## Task brief:
Would you print each of the entries below precisely as given?

---- Exercise input

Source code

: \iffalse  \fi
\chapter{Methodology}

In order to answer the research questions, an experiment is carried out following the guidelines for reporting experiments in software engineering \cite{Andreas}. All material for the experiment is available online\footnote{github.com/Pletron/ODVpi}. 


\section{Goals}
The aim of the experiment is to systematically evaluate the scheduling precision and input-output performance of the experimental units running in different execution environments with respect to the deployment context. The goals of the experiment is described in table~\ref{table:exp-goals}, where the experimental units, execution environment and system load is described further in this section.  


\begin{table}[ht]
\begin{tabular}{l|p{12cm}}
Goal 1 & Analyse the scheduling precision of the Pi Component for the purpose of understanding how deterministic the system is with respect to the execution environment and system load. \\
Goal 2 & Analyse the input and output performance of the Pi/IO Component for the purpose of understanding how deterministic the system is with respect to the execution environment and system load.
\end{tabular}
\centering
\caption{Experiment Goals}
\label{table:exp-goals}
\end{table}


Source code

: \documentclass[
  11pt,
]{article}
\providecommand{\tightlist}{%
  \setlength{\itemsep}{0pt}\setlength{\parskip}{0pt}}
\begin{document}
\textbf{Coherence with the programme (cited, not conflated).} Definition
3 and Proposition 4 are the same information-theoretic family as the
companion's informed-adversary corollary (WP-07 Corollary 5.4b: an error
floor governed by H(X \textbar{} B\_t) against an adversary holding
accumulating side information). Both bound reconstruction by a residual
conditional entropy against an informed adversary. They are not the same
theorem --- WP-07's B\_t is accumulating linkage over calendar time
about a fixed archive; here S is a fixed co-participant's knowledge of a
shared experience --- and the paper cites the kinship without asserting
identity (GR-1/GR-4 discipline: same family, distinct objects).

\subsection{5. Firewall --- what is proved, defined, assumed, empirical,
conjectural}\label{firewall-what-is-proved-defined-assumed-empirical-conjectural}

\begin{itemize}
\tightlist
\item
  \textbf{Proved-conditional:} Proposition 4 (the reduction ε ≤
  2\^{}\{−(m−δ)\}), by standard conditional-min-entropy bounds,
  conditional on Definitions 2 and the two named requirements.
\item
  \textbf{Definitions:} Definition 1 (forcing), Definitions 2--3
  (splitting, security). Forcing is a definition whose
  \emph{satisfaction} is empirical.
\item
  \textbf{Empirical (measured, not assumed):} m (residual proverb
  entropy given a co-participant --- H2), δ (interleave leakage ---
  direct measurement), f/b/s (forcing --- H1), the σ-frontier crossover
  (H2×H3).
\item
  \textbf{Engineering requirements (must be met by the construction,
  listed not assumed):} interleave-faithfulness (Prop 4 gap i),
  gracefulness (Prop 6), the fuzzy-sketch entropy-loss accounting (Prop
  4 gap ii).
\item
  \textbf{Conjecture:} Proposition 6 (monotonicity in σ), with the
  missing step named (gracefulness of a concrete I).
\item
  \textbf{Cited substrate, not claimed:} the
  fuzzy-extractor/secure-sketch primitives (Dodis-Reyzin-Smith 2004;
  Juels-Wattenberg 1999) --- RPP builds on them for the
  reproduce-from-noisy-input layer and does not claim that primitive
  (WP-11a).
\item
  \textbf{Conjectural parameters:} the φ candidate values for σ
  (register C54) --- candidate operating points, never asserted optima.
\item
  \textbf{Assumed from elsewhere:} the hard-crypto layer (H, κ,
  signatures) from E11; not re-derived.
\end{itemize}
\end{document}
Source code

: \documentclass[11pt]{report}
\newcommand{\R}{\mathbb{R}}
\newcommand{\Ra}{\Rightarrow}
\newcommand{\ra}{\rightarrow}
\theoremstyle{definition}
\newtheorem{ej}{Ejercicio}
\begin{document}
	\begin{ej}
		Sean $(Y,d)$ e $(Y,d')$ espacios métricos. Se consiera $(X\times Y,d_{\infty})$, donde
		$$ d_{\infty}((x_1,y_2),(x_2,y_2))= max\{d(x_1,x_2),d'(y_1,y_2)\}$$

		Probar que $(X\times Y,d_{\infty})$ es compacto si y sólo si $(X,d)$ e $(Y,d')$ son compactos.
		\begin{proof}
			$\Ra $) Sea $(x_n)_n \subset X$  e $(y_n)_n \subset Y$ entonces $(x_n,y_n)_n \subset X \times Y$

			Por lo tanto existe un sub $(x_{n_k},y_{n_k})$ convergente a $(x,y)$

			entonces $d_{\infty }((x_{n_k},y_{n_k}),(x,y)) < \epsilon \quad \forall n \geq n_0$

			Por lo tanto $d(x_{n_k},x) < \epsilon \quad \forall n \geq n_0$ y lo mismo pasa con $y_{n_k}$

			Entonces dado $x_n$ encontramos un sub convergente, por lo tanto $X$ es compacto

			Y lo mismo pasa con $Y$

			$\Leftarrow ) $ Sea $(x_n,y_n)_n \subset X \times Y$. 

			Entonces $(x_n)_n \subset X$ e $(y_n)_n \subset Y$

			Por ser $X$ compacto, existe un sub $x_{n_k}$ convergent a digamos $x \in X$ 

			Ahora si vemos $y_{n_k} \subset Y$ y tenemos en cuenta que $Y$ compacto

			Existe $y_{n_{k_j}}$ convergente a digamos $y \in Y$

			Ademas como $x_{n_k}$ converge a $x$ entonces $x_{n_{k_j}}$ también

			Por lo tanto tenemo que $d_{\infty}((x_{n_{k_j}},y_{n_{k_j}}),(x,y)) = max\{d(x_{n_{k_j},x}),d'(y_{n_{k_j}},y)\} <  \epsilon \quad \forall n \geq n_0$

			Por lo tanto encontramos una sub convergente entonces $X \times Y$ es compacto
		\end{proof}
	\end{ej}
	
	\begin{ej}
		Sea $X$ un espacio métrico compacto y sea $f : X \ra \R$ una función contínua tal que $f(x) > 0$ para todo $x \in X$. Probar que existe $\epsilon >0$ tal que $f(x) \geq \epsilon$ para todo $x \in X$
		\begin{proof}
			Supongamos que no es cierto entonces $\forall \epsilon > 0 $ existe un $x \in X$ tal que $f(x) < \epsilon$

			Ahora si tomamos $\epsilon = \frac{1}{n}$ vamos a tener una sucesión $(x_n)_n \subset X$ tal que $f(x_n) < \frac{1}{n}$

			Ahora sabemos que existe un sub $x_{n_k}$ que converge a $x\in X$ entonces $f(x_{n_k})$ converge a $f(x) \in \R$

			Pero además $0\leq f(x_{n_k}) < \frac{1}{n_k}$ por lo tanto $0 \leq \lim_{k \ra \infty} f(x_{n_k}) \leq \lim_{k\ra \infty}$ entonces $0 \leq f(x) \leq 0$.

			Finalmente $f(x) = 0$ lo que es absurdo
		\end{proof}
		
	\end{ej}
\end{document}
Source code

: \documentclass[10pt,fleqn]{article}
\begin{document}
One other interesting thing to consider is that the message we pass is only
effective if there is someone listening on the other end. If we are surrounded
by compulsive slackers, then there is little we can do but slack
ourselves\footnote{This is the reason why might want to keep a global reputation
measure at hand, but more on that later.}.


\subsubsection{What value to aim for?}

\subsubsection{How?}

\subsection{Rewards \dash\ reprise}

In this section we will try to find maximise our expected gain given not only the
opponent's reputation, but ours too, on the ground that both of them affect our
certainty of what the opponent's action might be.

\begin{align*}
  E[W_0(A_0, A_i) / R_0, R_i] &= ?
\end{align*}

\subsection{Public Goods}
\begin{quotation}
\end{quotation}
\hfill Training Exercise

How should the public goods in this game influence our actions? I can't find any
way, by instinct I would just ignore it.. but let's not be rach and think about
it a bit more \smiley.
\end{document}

--------

## Task response:
Source code

: \iffalse  \fi
\chapter{Methodology}

In order to answer the research questions, an experiment is carried out following the guidelines for reporting experiments in software engineering \cite{Andreas}. All material for the experiment is available online\footnote{github.com/Pletron/ODVpi}. 


\section{Goals}
The aim of the experiment is to systematically evaluate the scheduling precision and input-output performance of the experimental units running in different execution environments with respect to the deployment context. The goals of the experiment is described in table~\ref{table:exp-goals}, where the experimental units, execution environment and system load is described further in this section.  


\begin{table}[ht]
\begin{tabular}{l|p{12cm}}
Goal 1 & Analyse the scheduling precision of the Pi Component for the purpose of understanding how deterministic the system is with respect to the execution environment and system load. \\
Goal 2 & Analyse the input and output performance of the Pi/IO Component for the purpose of understanding how deterministic the system is with respect to the execution environment and system load.
\end{tabular}
\centering
\caption{Experiment Goals}
\label{table:exp-goals}
\end{table}


Source code

: \documentclass[
  11pt,
]{article}
\providecommand{\tightlist}{%
  \setlength{\itemsep}{0pt}\setlength{\parskip}{0pt}}
\begin{document}
\textbf{Coherence with the programme (cited, not conflated).} Definition
3 and Proposition 4 are the same information-theoretic family as the
companion's informed-adversary corollary (WP-07 Corollary 5.4b: an error
floor governed by H(X \textbar{} B\_t) against an adversary holding
accumulating side information). Both bound reconstruction by a residual
conditional entropy against an informed adversary. They are not the same
theorem --- WP-07's B\_t is accumulating linkage over calendar time
about a fixed archive; here S is a fixed co-participant's knowledge of a
shared experience --- and the paper cites the kinship without asserting
identity (GR-1/GR-4 discipline: same family, distinct objects).

\subsection{5. Firewall --- what is proved, defined, assumed, empirical,
conjectural}\label{firewall-what-is-proved-defined-assumed-empirical-conjectural}

\begin{itemize}
\tightlist
\item
  \textbf{Proved-conditional:} Proposition 4 (the reduction ε ≤
  2\^{}\{−(m−δ)\}), by standard conditional-min-entropy bounds,
  conditional on Definitions 2 and the two named requirements.
\item
  \textbf{Definitions:} Definition 1 (forcing), Definitions 2--3
  (splitting, security). Forcing is a definition whose
  \emph{satisfaction} is empirical.
\item
  \textbf{Empirical (measured, not assumed):} m (residual proverb
  entropy given a co-participant --- H2), δ (interleave leakage ---
  direct measurement), f/b/s (forcing --- H1), the σ-frontier crossover
  (H2×H3).
\item
  \textbf{Engineering requirements (must be met by the construction,
  listed not assumed):} interleave-faithfulness (Prop 4 gap i),
  gracefulness (Prop 6), the fuzzy-sketch entropy-loss accounting (Prop
  4 gap ii).
\item
  \textbf{Conjecture:} Proposition 6 (monotonicity in σ), with the
  missing step named (gracefulness of a concrete I).
\item
  \textbf{Cited substrate, not claimed:} the
  fuzzy-extractor/secure-sketch primitives (Dodis-Reyzin-Smith 2004;
  Juels-Wattenberg 1999) --- RPP builds on them for the
  reproduce-from-noisy-input layer and does not claim that primitive
  (WP-11a).
\item
  \textbf{Conjectural parameters:} the φ candidate values for σ
  (register C54) --- candidate operating points, never asserted optima.
\item
  \textbf{Assumed from elsewhere:} the hard-crypto layer (H, κ,
  signatures) from E11; not re-derived.
\end{itemize}
\end{document}
Source code

: \documentclass[11pt]{report}
\newcommand{\R}{\mathbb{R}}
\newcommand{\Ra}{\Rightarrow}
\newcommand{\ra}{\rightarrow}
\theoremstyle{definition}
\newtheorem{ej}{Ejercicio}
\begin{document}
	\begin{ej}
		Sean $(Y,d)$ e $(Y,d')$ espacios métricos. Se consiera $(X\times Y,d_{\infty})$, donde
		$$ d_{\infty}((x_1,y_2),(x_2,y_2))= max\{d(x_1,x_2),d'(y_1,y_2)\}$$

		Probar que $(X\times Y,d_{\infty})$ es compacto si y sólo si $(X,d)$ e $(Y,d')$ son compactos.
		\begin{proof}
			$\Ra $) Sea $(x_n)_n \subset X$  e $(y_n)_n \subset Y$ entonces $(x_n,y_n)_n \subset X \times Y$

			Por lo tanto existe un sub $(x_{n_k},y_{n_k})$ convergente a $(x,y)$

			entonces $d_{\infty }((x_{n_k},y_{n_k}),(x,y)) < \epsilon \quad \forall n \geq n_0$

			Por lo tanto $d(x_{n_k},x) < \epsilon \quad \forall n \geq n_0$ y lo mismo pasa con $y_{n_k}$

			Entonces dado $x_n$ encontramos un sub convergente, por lo tanto $X$ es compacto

			Y lo mismo pasa con $Y$

			$\Leftarrow ) $ Sea $(x_n,y_n)_n \subset X \times Y$. 

			Entonces $(x_n)_n \subset X$ e $(y_n)_n \subset Y$

			Por ser $X$ compacto, existe un sub $x_{n_k}$ convergent a digamos $x \in X$ 

			Ahora si vemos $y_{n_k} \subset Y$ y tenemos en cuenta que $Y$ compacto

			Existe $y_{n_{k_j}}$ convergente a digamos $y \in Y$

			Ademas como $x_{n_k}$ converge a $x$ entonces $x_{n_{k_j}}$ también

			Por lo tanto tenemo que $d_{\infty}((x_{n_{k_j}},y_{n_{k_j}}),(x,y)) = max\{d(x_{n_{k_j},x}),d'(y_{n_{k_j}},y)\} <  \epsilon \quad \forall n \geq n_0$

			Por lo tanto encontramos una sub convergente entonces $X \times Y$ es compacto
		\end{proof}
	\end{ej}
	
	\begin{ej}
		Sea $X$ un espacio métrico compacto y sea $f : X \ra \R$ una función contínua tal que $f(x) > 0$ para todo $x \in X$. Probar que existe $\epsilon >0$ tal que $f(x) \geq \epsilon$ para todo $x \in X$
		\begin{proof}
			Supongamos que no es cierto entonces $\forall \epsilon > 0 $ existe un $x \in X$ tal que $f(x) < \epsilon$

			Ahora si tomamos $\epsilon = \frac{1}{n}$ vamos a tener una sucesión $(x_n)_n \subset X$ tal que $f(x_n) < \frac{1}{n}$

			Ahora sabemos que existe un sub $x_{n_k}$ que converge a $x\in X$ entonces $f(x_{n_k})$ converge a $f(x) \in \R$

			Pero además $0\leq f(x_{n_k}) < \frac{1}{n_k}$ por lo tanto $0 \leq \lim_{k \ra \infty} f(x_{n_k}) \leq \lim_{k\ra \infty}$ entonces $0 \leq f(x) \leq 0$.

			Finalmente $f(x) = 0$ lo que es absurdo
		\end{proof}
		
	\end{ej}
\end{document}
Source code

: \documentclass[10pt,fleqn]{article}
\begin{document}
One other interesting thing to consider is that the message we pass is only
effective if there is someone listening on the other end. If we are surrounded
by compulsive slackers, then there is little we can do but slack
ourselves\footnote{This is the reason why might want to keep a global reputation
measure at hand, but more on that later.}.


\subsubsection{What value to aim for?}

\subsubsection{How?}

\subsection{Rewards \dash\ reprise}

In this section we will try to find maximise our expected gain given not only the
opponent's reputation, but ours too, on the ground that both of them affect our
certainty of what the opponent's action might be.

\begin{align*}
  E[W_0(A_0, A_i) / R_0, R_i] &= ?
\end{align*}

\subsection{Public Goods}
\begin{quotation}
\end{quotation}
\hfill Training Exercise

How should the public goods in this game influence our actions? I can't find any
way, by instinct I would just ignore it.. but let's not be rach and think about
it a bit more \smiley.
\end{document}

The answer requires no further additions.